# BSOD while playing wow



## raai (Dec 9, 2007)

when i run wold of warcraft the blue screen of death appears or it appears while im playing it i tried to update my video card but it said its with the latest update and i got the requierments of world of warcraft even better than the requierments.
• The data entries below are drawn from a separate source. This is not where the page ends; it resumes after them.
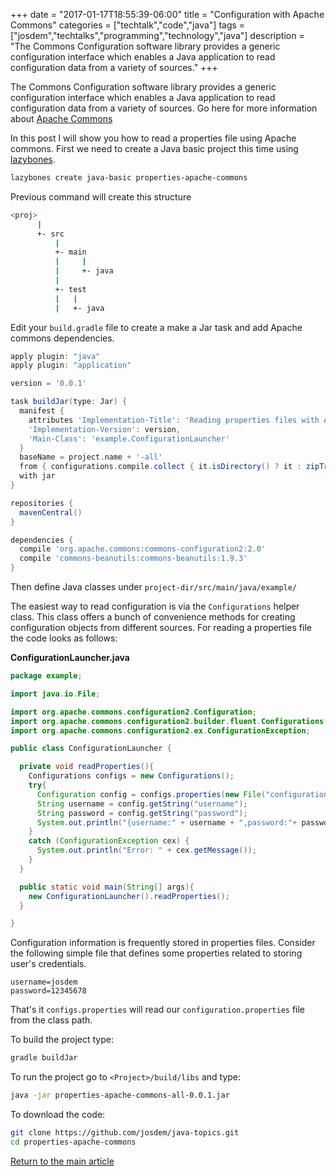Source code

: +++
date = "2017-01-17T18:55:39-06:00"
title = "Configuration with Apache Commons"
categories = ["techtalk","code","java"]
tags = ["josdem","techtalks","programming","technology","java"]
description = "The Commons Configuration software library provides a generic configuration interface which enables a Java application to read configuration data from a variety of sources."
+++

The Commons Configuration software library provides a generic configuration interface which enables a Java application to read configuration data from a variety of sources. Go here for more information about [Apache Commons](http://commons.apache.org/)

In this post I will show you how to read a properties file using Apache commons. First we need to create a Java basic project this time using [lazybones](https://github.com/pledbrook/lazybones).

```bash
lazybones create java-basic properties-apache-commons
```

Previous command will create this structure

```bash
<proj>
      |
      +- src
          |
          +- main
          |     |
          |     +- java
          |
          +- test
          |   |
          |   +- java
```

Edit your `build.gradle` file to create a make a Jar task and add Apache commons dependencies.

```groovy
apply plugin: "java"
apply plugin: "application"

version = '0.0.1'

task buildJar(type: Jar) {
  manifest {
    attributes 'Implementation-Title': 'Reading properties files with Apache Configuration',
    'Implementation-Version': version,
    'Main-Class': 'example.ConfigurationLauncher'
  }
  baseName = project.name + '-all'
  from { configurations.compile.collect { it.isDirectory() ? it : zipTree(it) } }
  with jar
}

repositories {
  mavenCentral()
}

dependencies {
  compile 'org.apache.commons:commons-configuration2:2.0'
  compile 'commons-beanutils:commons-beanutils:1.9.3'
}
```

Then define Java classes under `project-dir/src/main/java/example/`

The easiest way to read configuration is via the `Configurations` helper class. This class offers a bunch of convenience methods for creating configuration objects from different sources. For reading a properties file the code looks as follows:

**ConfigurationLauncher.java**

```java
package example;

import java.io.File;

import org.apache.commons.configuration2.Configuration;
import org.apache.commons.configuration2.builder.fluent.Configurations;
import org.apache.commons.configuration2.ex.ConfigurationException;

public class ConfigurationLauncher {

  private void readProperties(){
    Configurations configs = new Configurations();
    try{
      Configuration config = configs.properties(new File("configuration.properties"));
      String username = config.getString("username");
      String password = config.getString("password");
      System.out.println("{username:" + username + ",password:"+ password + "}");
    }
    catch (ConfigurationException cex) {
      System.out.println("Error: " + cex.getMessage());
    }
  }

  public static void main(String[] args){
    new ConfigurationLauncher().readProperties();
  }

}
```

Configuration information is frequently stored in properties files. Consider the following simple file that defines some properties related to storing user's credentials.

```
username=josdem
password=12345678
```

That's it `configs.properties` will read our `configuration.properties` file from the class path.

To build the project type:

```bash
gradle buildJar
```

To run the project go to `<Project>/build/libs` and type:

```bash
java -jar properties-apache-commons-all-0.0.1.jar
```

To download the code:

```bash
git clone https://github.com/josdem/java-topics.git
cd properties-apache-commons
```


[Return to the main article](/techtalk/java)
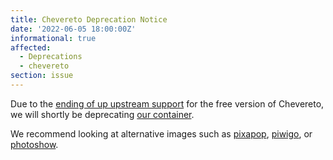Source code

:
 ```yaml
---
title: Chevereto Deprecation Notice
date: '2022-06-05 18:00:00Z'
informational: true
affected:
  - Deprecations
  - chevereto
section: issue
---
```


Due to the [ending of up upstream support](https://github.com/rodber/chevereto-free#readme) for the free version of Chevereto, we will shortly be deprecating [our container](https://github.com/linuxserver/docker-chevereto).

We recommend looking at alternative images such as [pixapop](https://github.com/linuxserver/docker-pixapop/), [piwigo](https://github.com/linuxserver/docker-piwigo/), or [photoshow](https://github.com/linuxserver/docker-photoshow/).
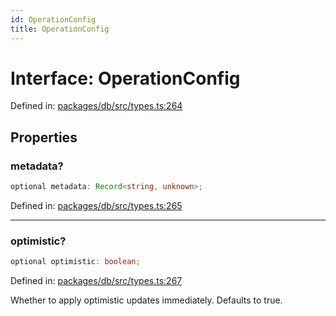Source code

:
 ```yaml
---
id: OperationConfig
title: OperationConfig
---
```


<!-- DO NOT EDIT: this page is autogenerated from the type comments -->

# Interface: OperationConfig

Defined in: [packages/db/src/types.ts:264](https://github.com/TanStack/db/blob/main/packages/db/src/types.ts#L264)

## Properties

### metadata?

```ts
optional metadata: Record<string, unknown>;
```

Defined in: [packages/db/src/types.ts:265](https://github.com/TanStack/db/blob/main/packages/db/src/types.ts#L265)

***

### optimistic?

```ts
optional optimistic: boolean;
```

Defined in: [packages/db/src/types.ts:267](https://github.com/TanStack/db/blob/main/packages/db/src/types.ts#L267)

Whether to apply optimistic updates immediately. Defaults to true.
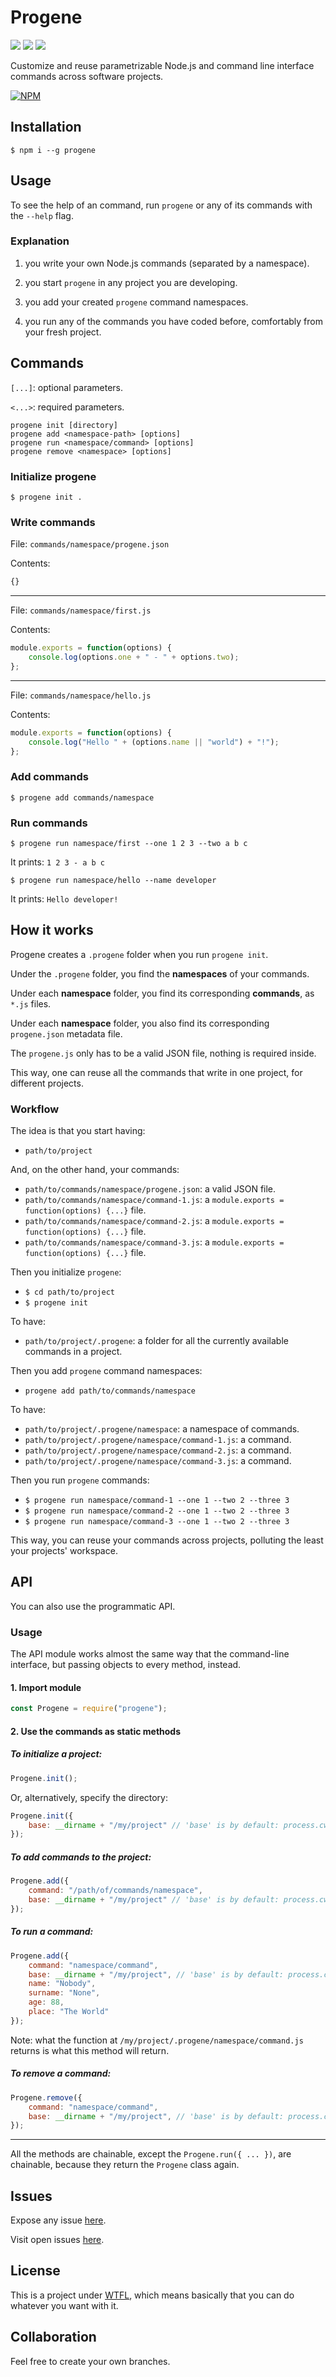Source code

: # Progene

![](https://img.shields.io/badge/progene-v1.0.0-green.svg) ![](https://img.shields.io/badge/tests-passing-green.svg) ![](https://img.shields.io/badge/coverage-98%25-green.svg) 

Customize and reuse parametrizable Node.js and command line interface commands across software projects.

[![NPM](https://nodei.co/npm/progene.png?stars&downloads)](https://www.npmjs.com/package/progene)

## Installation

`$ npm i --g progene`

## Usage

To see the help of an command, run `progene` or any of its commands with the `--help` flag.

### Explanation

1. you write your own Node.js commands (separated by a namespace).

2. you start `progene` in any project you are developing.

3. you add your created `progene` command namespaces.

4. you run any of the commands you have coded before, comfortably from your fresh project.

## Commands

`[...]`: optional parameters.

`<...>`: required parameters.

```
progene init [directory]
progene add <namespace-path> [options]
progene run <namespace/command> [options]
progene remove <namespace> [options]
```

### Initialize progene

`$ progene init .`

### Write commands

File: `commands/namespace/progene.json`

Contents:

```js
{}
```

---

File: `commands/namespace/first.js`

Contents:

```js
module.exports = function(options) {
	console.log(options.one + " - " + options.two);
};
```

---

File: `commands/namespace/hello.js`

Contents:

```js
module.exports = function(options) {
	console.log("Hello " + (options.name || "world") + "!");
};
```

### Add commands

`$ progene add commands/namespace`

### Run commands

`$ progene run namespace/first --one 1 2 3 --two a b c`

It prints: `1 2 3 - a b c`

`$ progene run namespace/hello --name developer`

It prints: `Hello developer!`

## How it works

Progene creates a `.progene` folder when you run `progene init`.

Under the `.progene` folder, you find the **namespaces** of your commands.

Under each **namespace** folder, you find its corresponding **commands**, as `*.js` files.

Under each **namespace** folder, you also find its corresponding `progene.json` metadata file.

The `progene.js` only has to be a valid JSON file, nothing is required inside.

This way, one can reuse all the commands that write in one project, for different projects.

### Workflow

The idea is that you start having:

  - `path/to/project`

And, on the other hand, your commands:

  - `path/to/commands/namespace/progene.json`: a valid JSON file.
  - `path/to/commands/namespace/command-1.js`: a `module.exports = function(options) {...}` file.
  - `path/to/commands/namespace/command-2.js`: a `module.exports = function(options) {...}` file.
  - `path/to/commands/namespace/command-3.js`: a `module.exports = function(options) {...}` file.

Then you initialize `progene`:

  - `$ cd path/to/project`
  - `$ progene init`

To have:

  - `path/to/project/.progene`: a folder for all the currently available commands in a project.

Then you add `progene` command namespaces:

  - `progene add path/to/commands/namespace`

To have:

  - `path/to/project/.progene/namespace`: a namespace of commands.
  - `path/to/project/.progene/namespace/command-1.js`: a command.
  - `path/to/project/.progene/namespace/command-2.js`: a command.
  - `path/to/project/.progene/namespace/command-3.js`: a command.

Then you run `progene` commands:

  - `$ progene run namespace/command-1 --one 1 --two 2 --three 3`
  - `$ progene run namespace/command-2 --one 1 --two 2 --three 3`
  - `$ progene run namespace/command-3 --one 1 --two 2 --three 3`

This way, you can reuse your commands across projects, polluting the least your projects' workspace.

## API

You can also use the programmatic API.

### Usage

The API module works almost the same way that the command-line interface, but passing objects to every method, instead.

#### 1. Import module

```js
const Progene = require("progene");
```

#### 2. Use the commands as static methods

##### To initialize a project:

```js
Progene.init();
```

Or, alternatively, specify the directory:

```js
Progene.init({
	base: __dirname + "/my/project" // 'base' is by default: process.cwd()
});
```

##### To add commands to the project:

```js
Progene.add({ 
	command: "/path/of/commands/namespace",
	base: __dirname + "/my/project" // 'base' is by default: process.cwd()
});
```

##### To run a command:

```js
Progene.add({ 
	command: "namespace/command",
	base: __dirname + "/my/project", // 'base' is by default: process.cwd()
	name: "Nobody",
	surname: "None",
	age: 88,
	place: "The World"
});
```

Note: what the function at `/my/project/.progene/namespace/command.js` returns is what this method will return.

##### To remove a command:

```js
Progene.remove({ 
	command: "namespace/command",
	base: __dirname + "/my/project", // 'base' is by default: process.cwd()
});
```

----

All the methods are chainable, except the `Progene.run({ ... })`, are chainable, because they return the `Progene` class again.

## Issues 

Expose any issue [here](https://github.com/allnulled/progene/issues/new).

Visit open issues [here](https://github.com/allnulled/progene/issues).

## License

This is a project under [WTFL](https://es.wikipedia.org/wiki/WTFPL), which means basically that you can do whatever you want with it.

## Collaboration

Feel free to create your own branches.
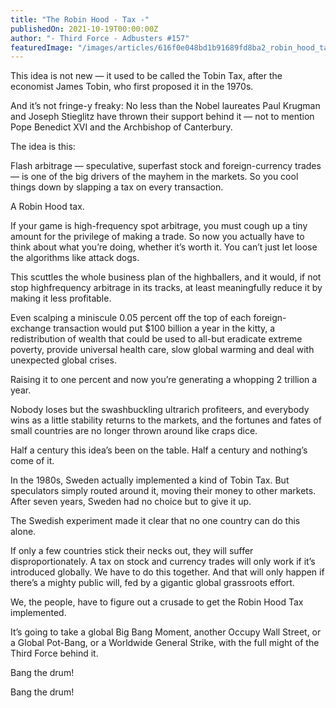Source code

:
 ```yaml
---
title: "The Robin Hood - Tax -"
publishedOn: 2021-10-19T00:00:00Z
author: "- Third Force - Adbusters #157"
featuredImage: "/images/articles/616f0e048bd1b91689fd8ba2_robin_hood_taxes_600x465_1.jpg"
---
```


This idea is not new — it used to be called the Tobin Tax, after the economist James Tobin, who first proposed it in the 1970s.

And it’s not fringe-y freaky: No less than the Nobel laureates Paul Krugman and Joseph Stieglitz have thrown their support behind it — not to mention Pope Benedict XVI and the Archbishop of Canterbury.

The idea is this:

Flash arbitrage — speculative, superfast stock and foreign-currency trades — is one of the big drivers of the mayhem in the markets. So you cool things down by slapping a tax on every transaction.

A Robin Hood tax.

If your game is high-frequency spot arbitrage, you must cough up a tiny amount for the privilege of making a trade. So now you actually have to think about what you’re doing, whether it’s worth it. You can’t just let loose the algorithms like attack dogs.

This scuttles the whole business plan of the highballers, and it would, if not stop highfrequency arbitrage in its tracks, at least meaningfully reduce it by making it less profitable.

Even scalping a miniscule 0.05 percent off the top of each foreign-exchange transaction would put $100 billion a year in the kitty, a redistribution of wealth that could be used to all-but eradicate extreme poverty, provide universal health care, slow global warming and deal with unexpected global crises.

Raising it to one percent and now you’re generating a whopping 2 trillion a year.

Nobody loses but the swashbuckling ultrarich profiteers, and everybody wins as a little stability returns to the markets, and the fortunes and fates of small countries are no longer thrown around like craps dice.

Half a century this idea’s been on the table. Half a century and nothing’s come of it.

In the 1980s, Sweden actually implemented a kind of Tobin Tax. But speculators simply routed around it, moving their money to other markets. After seven years, Sweden had no choice but to give it up.

The Swedish experiment made it clear that no one country can do this alone.

If only a few countries stick their necks out, they will suffer disproportionately. A tax on stock and currency trades will only work if it’s introduced globally. We have to do this together. And that will only happen if there’s a mighty public will, fed by a gigantic global grassroots effort.

We, the people, have to figure out a crusade to get the Robin Hood Tax implemented.

It’s going to take a global Big Bang Moment, another Occupy Wall Street, or a Global Pot-Bang, or a Worldwide General Strike, with the full might of the Third Force behind it.

Bang the drum!

Bang the drum!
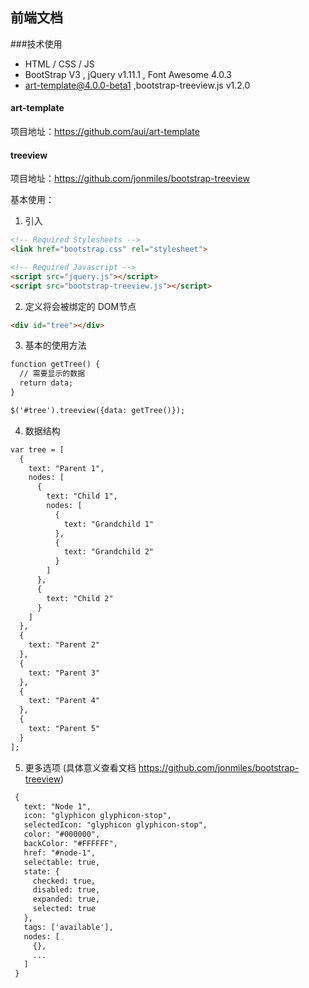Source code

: 前端文档
-----
###技术使用
- HTML / CSS / JS 
- BootStrap V3  , jQuery v1.11.1 , Font Awesome 4.0.3 
- art-template@4.0.0-beta1 ,bootstrap-treeview.js v1.2.0

#### art-template
项目地址：https://github.com/aui/art-template

#### treeview
项目地址：https://github.com/jonmiles/bootstrap-treeview

基本使用：
1.  引入
 ```html
 <!-- Required Stylesheets -->
 <link href="bootstrap.css" rel="stylesheet">
 
 <!-- Required Javascript -->
 <script src="jquery.js"></script>
 <script src="bootstrap-treeview.js"></script>
 ```
2.  定义将会被绑定的 DOM节点
```html
<div id="tree"></div>
```
3.  基本的使用方法
```html
function getTree() {
  // 需要显示的数据
  return data;
}

$('#tree').treeview({data: getTree()});
```
4.  数据结构
```html
var tree = [
  {
    text: "Parent 1",
    nodes: [
      {
        text: "Child 1",
        nodes: [
          {
            text: "Grandchild 1"
          },
          {
            text: "Grandchild 2"
          }
        ]
      },
      {
        text: "Child 2"
      }
    ]
  },
  {
    text: "Parent 2"
  },
  {
    text: "Parent 3"
  },
  {
    text: "Parent 4"
  },
  {
    text: "Parent 5"
  }
];
```
5.  更多选项 (具体意义查看文档 https://github.com/jonmiles/bootstrap-treeview)
```html
 {
   text: "Node 1",
   icon: "glyphicon glyphicon-stop",
   selectedIcon: "glyphicon glyphicon-stop",
   color: "#000000",
   backColor: "#FFFFFF",
   href: "#node-1",
   selectable: true,
   state: {
     checked: true,
     disabled: true,
     expanded: true,
     selected: true
   },
   tags: ['available'],
   nodes: [
     {},
     ...
   ]
 }
```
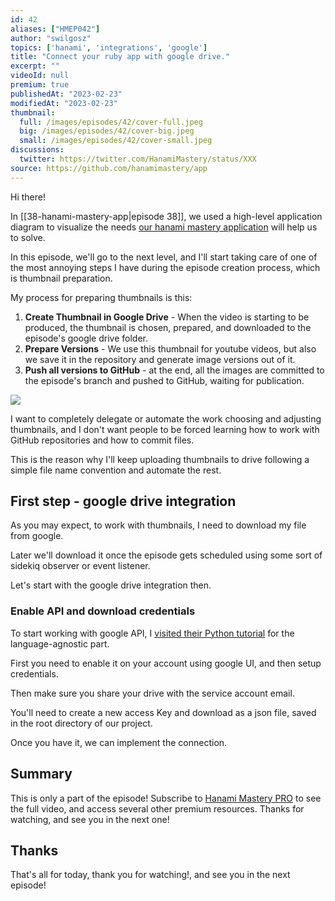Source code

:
 ```yaml
---
id: 42
aliases: ["HMEP042"]
author: "swilgosz"
topics: ['hanami', 'integrations', 'google']
title: "Connect your ruby app with google drive."
excerpt: ""
videoId: null
premium: true
publishedAt: "2023-02-23"
modifiedAt: "2023-02-23"
thumbnail:
  full: /images/episodes/42/cover-full.jpeg
  big: /images/episodes/42/cover-big.jpeg
  small: /images/episodes/42/cover-small.jpeg
discussions:
  twitter: https://twitter.com/HanamiMastery/status/XXX
source: https://github.com/hanamimastery/app
---
```

Hi there!

In [[38-hanami-mastery-app|episode 38]], we used a high-level application diagram to visualize the needs [our hanami mastery application](https://app.hanamimastery.com) will help us to solve.

In this episode, we'll go to the next level, and I'll start taking care of one of the most annoying steps I have during the episode creation process, which is thumbnail preparation.

My process for preparing thumbnails is this: 

1. **Create Thumbnail in Google Drive** - When the video is starting to be produced, the thumbnail is chosen, prepared, and downloaded to the episode's google drive folder.
2. **Prepare Versions** - We use this thumbnail for youtube videos, but also we save it in the repository and generate image versions out of it.
3. **Push all versions to GitHub** - at the end, all the images are committed to the episode's branch and pushed to GitHub, waiting for publication. 

![](/images/episodes/42/google-drive-component-diagram.png)

I want to completely delegate or automate the work choosing and adjusting thumbnails, and I don't want people to be forced learning how to work with GitHub repositories and how to commit files.

This is the reason why I'll keep uploading thumbnails to drive following a simple file name convention and automate the rest.

## First step - google drive integration

As you may expect, to work with thumbnails, I need to download my file from google.

Later we'll download it once the episode gets scheduled using some sort of sidekiq observer or event listener.

Let's start with the google drive integration then.

### Enable API and download credentials

To start working with google API, I [visited their Python tutorial](https://developers.google.com/drive/api/quickstart/python) for the language-agnostic part.

First you need to enable it on your account using google UI, and then  setup credentials.

Then make sure you share your drive with the service account email.

 You'll need to create a new access Key and download as a json file, saved in the root directory of our project.

Once you have it, we can implement the connection.

## Summary

This is only a part of the episode!
Subscribe to [Hanami Mastery PRO](https://pro.hanamimastery.com) to see the full video, and access several other premium resources. Thanks for watching, and see you in the next one!

## Thanks

That's all for today, thank you for watching!, and see you in the next episode!
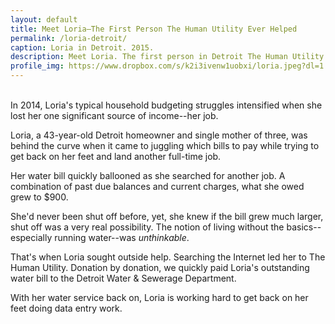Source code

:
 ```yaml
---
layout: default
title: Meet Loria—The First Person The Human Utility Ever Helped
permalink: /loria-detroit/
caption: Loria in Detroit. 2015.
description: Meet Loria. The first person in Detroit The Human Utility ever helped with a water bill.
profile_img: https://www.dropbox.com/s/k2i3ivenw1uobxi/loria.jpeg?dl=1
---
```



<br />
In 2014, Loria's typical household budgeting struggles intensified when she lost her one significant source of income--her job.

Loria, a 43-year-old Detroit homeowner and single mother of three, was behind the curve when it came to juggling which bills to pay while trying to get back on her feet and land another full-time job.

Her water bill quickly ballooned as she searched for another job. A combination of past due balances and current charges, what she owed grew to $900.

She'd never been shut off before, yet, she knew if the bill grew much larger, shut off was a very real possibility. The notion of living without the basics--especially running water--was _unthinkable_.

That's when Loria sought outside help. Searching the Internet led her to The Human Utility. Donation by donation, we quickly paid Loria's outstanding water bill to the Detroit Water & Sewerage Department.

With her water service back on, Loria is working hard to get back on her feet doing data entry work.
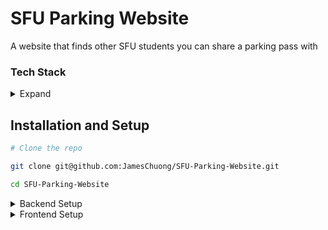# SFU Parking Website
A website that finds other SFU students you can share a parking pass with

### Tech Stack

<details>
<summary> Expand </summary>

#### Frontend:

* React + Vite
* TailwindCSS
* React Redux
* Axios
* React Router

#### Backend:

* Django
* Cron
* Redis
* Celery
* Docker

#### Database:

* MySQL

#### APIs Used:

* SFU Course Outlines API

</details>

## Installation and Setup

``` bash
# Clone the repo

git clone git@github.com:JamesChuong/SFU-Parking-Website.git

cd SFU-Parking-Website
```

<details>

<summary> Backend Setup </summary>

#### Environment Variables setup
In the root directory, create a file called `.env`, this will store all the environment variables
the app needs

```
DB_PASSWORD=<your_password>
DB_USER=<your_username>
DJANGO_SECRET_KEY=<your_key>
```

##### Create virtual environment (Recommended for development)
```bash
python -m venv <venv_name>
```
#### Activate the virtual environment (Linux/MacOS)

```bash
source <venv_name>/bin/activate
```

#### Activate the virtual environment (Windows)
```bash
<venv_name>/Scripts/Activate
```

#### Install Python dependencies
```bash
cd server/
pip install -r requirements.txt
```

#### Run the backend (Docker)
```bash
# Must be the root directory
docker compose up
```
> In case of port number conflicts, locate the app currently using the port and disable it
> #### Linux
> ```bash
> sudo lsof -i :<port>  # Locate the app currently using the port number
> sudo systemctl stop <pid>   # Temporarily disable the app
> ```

</details>

<details>
<summary> Frontend Setup </summary>

#### NPM and Node.js Setup

Ensure that `Node.js` and `NPM` is installed (I'm currently using Node v20.12.2 and NPM v10.5.0)

The following steps assume you are in the `client/SFU Parking App directory`
```bash
cd client/SFU Parking App
```
#### Install NPM Packages

```bash
npm install
```

#### Run the Development Server
```bash
npm run dev
```

</details>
can any 1 help me with this problem

:4-dontkno


----------



## raai (Dec 9, 2007)

is any1 there???? in the requirements the video card needed is geforce2 i got Intel(R) 82945g express chipset family i dont know if its better than geforce2 or not but can any 1 help me plz!!


----------



## raai (Dec 9, 2007)

sometimes it says that the problem is caused by igxprd32 and it got stuck in an infinite loop can any 1 plz answer!!!!!!!!!!!!!!!!!!!!!!!!!!!!!!!!!!!!!!!!!


----------



## dai (Jul 2, 2004)

igxprd32 is related to your onboard video chip have you checked this meets the requirements for the game
try reinstalling the driver


----------



## raai (Dec 9, 2007)

i got Intel(R) 82945g express chipset family video card the required video card is geforce 2 or higher i dont know which video card is better


----------



## dai (Jul 2, 2004)

i don't play games but from searching they seem to recommend gf4 or better


----------



## raai (Dec 9, 2007)

nah i saw the requirements and it was geforce2 (minimum)


----------



## ebackhus (Apr 21, 2005)

The Intel chipset you have is an integrated chipset and is most likely NOT supported. Even if it does work a little bit there's little in the way of available support for unsupported devices.


----------



## raai (Dec 9, 2007)

ok thank u guys so much for your help


----------